Exercise prompt: Please restate each entry below, word for word.
Records for the task START
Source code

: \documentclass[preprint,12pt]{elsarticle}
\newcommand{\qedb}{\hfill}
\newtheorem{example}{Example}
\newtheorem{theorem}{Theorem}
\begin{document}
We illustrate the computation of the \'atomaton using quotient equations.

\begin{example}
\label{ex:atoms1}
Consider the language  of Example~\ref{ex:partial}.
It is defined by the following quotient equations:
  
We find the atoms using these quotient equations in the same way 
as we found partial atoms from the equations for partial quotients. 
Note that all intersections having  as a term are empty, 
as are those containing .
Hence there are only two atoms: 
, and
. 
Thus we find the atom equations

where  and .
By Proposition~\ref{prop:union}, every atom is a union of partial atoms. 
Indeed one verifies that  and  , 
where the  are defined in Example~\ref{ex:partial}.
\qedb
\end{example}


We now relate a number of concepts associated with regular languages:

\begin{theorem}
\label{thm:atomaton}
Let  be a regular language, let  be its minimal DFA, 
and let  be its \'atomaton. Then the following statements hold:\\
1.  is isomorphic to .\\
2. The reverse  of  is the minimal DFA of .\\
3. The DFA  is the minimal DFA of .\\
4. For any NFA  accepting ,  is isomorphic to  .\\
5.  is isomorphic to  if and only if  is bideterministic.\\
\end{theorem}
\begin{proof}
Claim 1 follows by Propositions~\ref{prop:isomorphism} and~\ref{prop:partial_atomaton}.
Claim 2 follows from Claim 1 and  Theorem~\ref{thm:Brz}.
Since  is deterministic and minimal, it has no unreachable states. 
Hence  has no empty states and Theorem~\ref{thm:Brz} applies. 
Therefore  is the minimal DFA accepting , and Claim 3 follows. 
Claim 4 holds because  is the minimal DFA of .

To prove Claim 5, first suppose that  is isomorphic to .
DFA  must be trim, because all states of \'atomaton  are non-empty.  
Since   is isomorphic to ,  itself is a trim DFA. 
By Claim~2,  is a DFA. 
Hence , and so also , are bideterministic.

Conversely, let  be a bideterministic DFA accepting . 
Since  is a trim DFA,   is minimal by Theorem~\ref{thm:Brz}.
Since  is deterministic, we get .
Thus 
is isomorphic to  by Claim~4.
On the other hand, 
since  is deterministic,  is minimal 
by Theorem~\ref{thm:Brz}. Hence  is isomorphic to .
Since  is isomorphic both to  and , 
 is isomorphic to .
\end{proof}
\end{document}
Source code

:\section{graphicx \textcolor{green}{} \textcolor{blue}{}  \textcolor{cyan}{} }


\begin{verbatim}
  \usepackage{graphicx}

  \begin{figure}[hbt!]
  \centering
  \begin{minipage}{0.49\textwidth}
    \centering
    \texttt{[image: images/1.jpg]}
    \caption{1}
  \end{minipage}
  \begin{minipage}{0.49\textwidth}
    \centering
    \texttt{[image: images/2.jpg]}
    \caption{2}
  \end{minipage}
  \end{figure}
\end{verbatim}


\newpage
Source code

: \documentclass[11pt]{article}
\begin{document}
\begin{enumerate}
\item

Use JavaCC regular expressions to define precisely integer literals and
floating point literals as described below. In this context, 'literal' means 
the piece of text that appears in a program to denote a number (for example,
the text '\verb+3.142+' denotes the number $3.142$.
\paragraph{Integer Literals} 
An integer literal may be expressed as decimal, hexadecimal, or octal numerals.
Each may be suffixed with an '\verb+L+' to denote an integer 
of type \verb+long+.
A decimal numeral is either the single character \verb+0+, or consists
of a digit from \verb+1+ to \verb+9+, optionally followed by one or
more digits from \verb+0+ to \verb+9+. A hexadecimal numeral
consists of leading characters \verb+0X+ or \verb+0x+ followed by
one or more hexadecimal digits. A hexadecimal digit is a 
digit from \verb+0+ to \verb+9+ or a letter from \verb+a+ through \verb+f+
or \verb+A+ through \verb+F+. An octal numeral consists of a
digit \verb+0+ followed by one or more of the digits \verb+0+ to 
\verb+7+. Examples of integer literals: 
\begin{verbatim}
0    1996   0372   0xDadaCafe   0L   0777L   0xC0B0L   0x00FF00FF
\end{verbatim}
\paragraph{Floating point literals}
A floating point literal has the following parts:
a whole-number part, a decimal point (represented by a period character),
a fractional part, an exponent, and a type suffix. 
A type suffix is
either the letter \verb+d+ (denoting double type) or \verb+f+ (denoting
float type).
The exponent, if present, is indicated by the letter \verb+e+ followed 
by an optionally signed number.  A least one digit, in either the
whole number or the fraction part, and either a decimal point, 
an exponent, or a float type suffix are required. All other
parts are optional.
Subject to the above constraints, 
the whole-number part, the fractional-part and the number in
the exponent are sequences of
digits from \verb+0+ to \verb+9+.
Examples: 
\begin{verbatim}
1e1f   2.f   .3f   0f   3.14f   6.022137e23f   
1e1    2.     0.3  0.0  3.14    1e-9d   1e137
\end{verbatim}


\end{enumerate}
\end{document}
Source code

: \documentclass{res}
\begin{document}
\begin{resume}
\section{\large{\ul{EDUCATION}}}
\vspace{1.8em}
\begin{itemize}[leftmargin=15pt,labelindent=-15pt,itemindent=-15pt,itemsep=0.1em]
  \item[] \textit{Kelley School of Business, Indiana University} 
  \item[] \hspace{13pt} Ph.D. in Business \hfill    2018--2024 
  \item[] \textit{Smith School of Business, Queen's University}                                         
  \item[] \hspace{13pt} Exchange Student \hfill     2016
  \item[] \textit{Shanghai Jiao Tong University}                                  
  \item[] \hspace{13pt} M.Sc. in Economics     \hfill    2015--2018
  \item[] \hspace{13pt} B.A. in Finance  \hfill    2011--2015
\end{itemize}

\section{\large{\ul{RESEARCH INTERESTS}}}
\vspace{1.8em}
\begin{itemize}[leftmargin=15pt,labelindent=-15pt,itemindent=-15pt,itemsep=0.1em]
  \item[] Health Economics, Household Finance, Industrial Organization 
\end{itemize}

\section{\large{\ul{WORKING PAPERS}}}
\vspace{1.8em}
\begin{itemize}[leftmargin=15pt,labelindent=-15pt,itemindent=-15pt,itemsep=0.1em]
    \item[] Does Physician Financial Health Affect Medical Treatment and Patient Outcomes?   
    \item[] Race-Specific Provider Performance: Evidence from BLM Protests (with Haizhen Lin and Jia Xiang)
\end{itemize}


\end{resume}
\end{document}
Records for the task END
Solution:
Source code

: \documentclass[preprint,12pt]{elsarticle}
\newcommand{\qedb}{\hfill}
\newtheorem{example}{Example}
\newtheorem{theorem}{Theorem}
\begin{document}
We illustrate the computation of the \'atomaton using quotient equations.

\begin{example}
\label{ex:atoms1}
Consider the language  of Example~\ref{ex:partial}.
It is defined by the following quotient equations:
  
We find the atoms using these quotient equations in the same way 
as we found partial atoms from the equations for partial quotients. 
Note that all intersections having  as a term are empty, 
as are those containing .
Hence there are only two atoms: 
, and
. 
Thus we find the atom equations

where  and .
By Proposition~\ref{prop:union}, every atom is a union of partial atoms. 
Indeed one verifies that  and  , 
where the  are defined in Example~\ref{ex:partial}.
\qedb
\end{example}


We now relate a number of concepts associated with regular languages:

\begin{theorem}
\label{thm:atomaton}
Let  be a regular language, let  be its minimal DFA, 
and let  be its \'atomaton. Then the following statements hold:\\
1.  is isomorphic to .\\
2. The reverse  of  is the minimal DFA of .\\
3. The DFA  is the minimal DFA of .\\
4. For any NFA  accepting ,  is isomorphic to  .\\
5.  is isomorphic to  if and only if  is bideterministic.\\
\end{theorem}
\begin{proof}
Claim 1 follows by Propositions~\ref{prop:isomorphism} and~\ref{prop:partial_atomaton}.
Claim 2 follows from Claim 1 and  Theorem~\ref{thm:Brz}.
Since  is deterministic and minimal, it has no unreachable states. 
Hence  has no empty states and Theorem~\ref{thm:Brz} applies. 
Therefore  is the minimal DFA accepting , and Claim 3 follows. 
Claim 4 holds because  is the minimal DFA of .

To prove Claim 5, first suppose that  is isomorphic to .
DFA  must be trim, because all states of \'atomaton  are non-empty.  
Since   is isomorphic to ,  itself is a trim DFA. 
By Claim~2,  is a DFA. 
Hence , and so also , are bideterministic.

Conversely, let  be a bideterministic DFA accepting . 
Since  is a trim DFA,   is minimal by Theorem~\ref{thm:Brz}.
Since  is deterministic, we get .
Thus 
is isomorphic to  by Claim~4.
On the other hand, 
since  is deterministic,  is minimal 
by Theorem~\ref{thm:Brz}. Hence  is isomorphic to .
Since  is isomorphic both to  and , 
 is isomorphic to .
\end{proof}
\end{document}
Source code

:\section{graphicx \textcolor{green}{} \textcolor{blue}{}  \textcolor{cyan}{} }


\begin{verbatim}
  \usepackage{graphicx}

  \begin{figure}[hbt!]
  \centering
  \begin{minipage}{0.49\textwidth}
    \centering
    \texttt{[image: images/1.jpg]}
    \caption{1}
  \end{minipage}
  \begin{minipage}{0.49\textwidth}
    \centering
    \texttt{[image: images/2.jpg]}
    \caption{2}
  \end{minipage}
  \end{figure}
\end{verbatim}


\newpage
Source code

: \documentclass[11pt]{article}
\begin{document}
\begin{enumerate}
\item

Use JavaCC regular expressions to define precisely integer literals and
floating point literals as described below. In this context, 'literal' means 
the piece of text that appears in a program to denote a number (for example,
the text '\verb+3.142+' denotes the number $3.142$.
\paragraph{Integer Literals} 
An integer literal may be expressed as decimal, hexadecimal, or octal numerals.
Each may be suffixed with an '\verb+L+' to denote an integer 
of type \verb+long+.
A decimal numeral is either the single character \verb+0+, or consists
of a digit from \verb+1+ to \verb+9+, optionally followed by one or
more digits from \verb+0+ to \verb+9+. A hexadecimal numeral
consists of leading characters \verb+0X+ or \verb+0x+ followed by
one or more hexadecimal digits. A hexadecimal digit is a 
digit from \verb+0+ to \verb+9+ or a letter from \verb+a+ through \verb+f+
or \verb+A+ through \verb+F+. An octal numeral consists of a
digit \verb+0+ followed by one or more of the digits \verb+0+ to 
\verb+7+. Examples of integer literals: 
\begin{verbatim}
0    1996   0372   0xDadaCafe   0L   0777L   0xC0B0L   0x00FF00FF
\end{verbatim}
\paragraph{Floating point literals}
A floating point literal has the following parts:
a whole-number part, a decimal point (represented by a period character),
a fractional part, an exponent, and a type suffix. 
A type suffix is
either the letter \verb+d+ (denoting double type) or \verb+f+ (denoting
float type).
The exponent, if present, is indicated by the letter \verb+e+ followed 
by an optionally signed number.  A least one digit, in either the
whole number or the fraction part, and either a decimal point, 
an exponent, or a float type suffix are required. All other
parts are optional.
Subject to the above constraints, 
the whole-number part, the fractional-part and the number in
the exponent are sequences of
digits from \verb+0+ to \verb+9+.
Examples: 
\begin{verbatim}
1e1f   2.f   .3f   0f   3.14f   6.022137e23f   
1e1    2.     0.3  0.0  3.14    1e-9d   1e137
\end{verbatim}


\end{enumerate}
\end{document}
Source code

: \documentclass{res}
\begin{document}
\begin{resume}
\section{\large{\ul{EDUCATION}}}
\vspace{1.8em}
\begin{itemize}[leftmargin=15pt,labelindent=-15pt,itemindent=-15pt,itemsep=0.1em]
  \item[] \textit{Kelley School of Business, Indiana University} 
  \item[] \hspace{13pt} Ph.D. in Business \hfill    2018--2024 
  \item[] \textit{Smith School of Business, Queen's University}                                         
  \item[] \hspace{13pt} Exchange Student \hfill     2016
  \item[] \textit{Shanghai Jiao Tong University}                                  
  \item[] \hspace{13pt} M.Sc. in Economics     \hfill    2015--2018
  \item[] \hspace{13pt} B.A. in Finance  \hfill    2011--2015
\end{itemize}

\section{\large{\ul{RESEARCH INTERESTS}}}
\vspace{1.8em}
\begin{itemize}[leftmargin=15pt,labelindent=-15pt,itemindent=-15pt,itemsep=0.1em]
  \item[] Health Economics, Household Finance, Industrial Organization 
\end{itemize}

\section{\large{\ul{WORKING PAPERS}}}
\vspace{1.8em}
\begin{itemize}[leftmargin=15pt,labelindent=-15pt,itemindent=-15pt,itemsep=0.1em]
    \item[] Does Physician Financial Health Affect Medical Treatment and Patient Outcomes?   
    \item[] Race-Specific Provider Performance: Evidence from BLM Protests (with Haizhen Lin and Jia Xiang)
\end{itemize}


\end{resume}
\end{document}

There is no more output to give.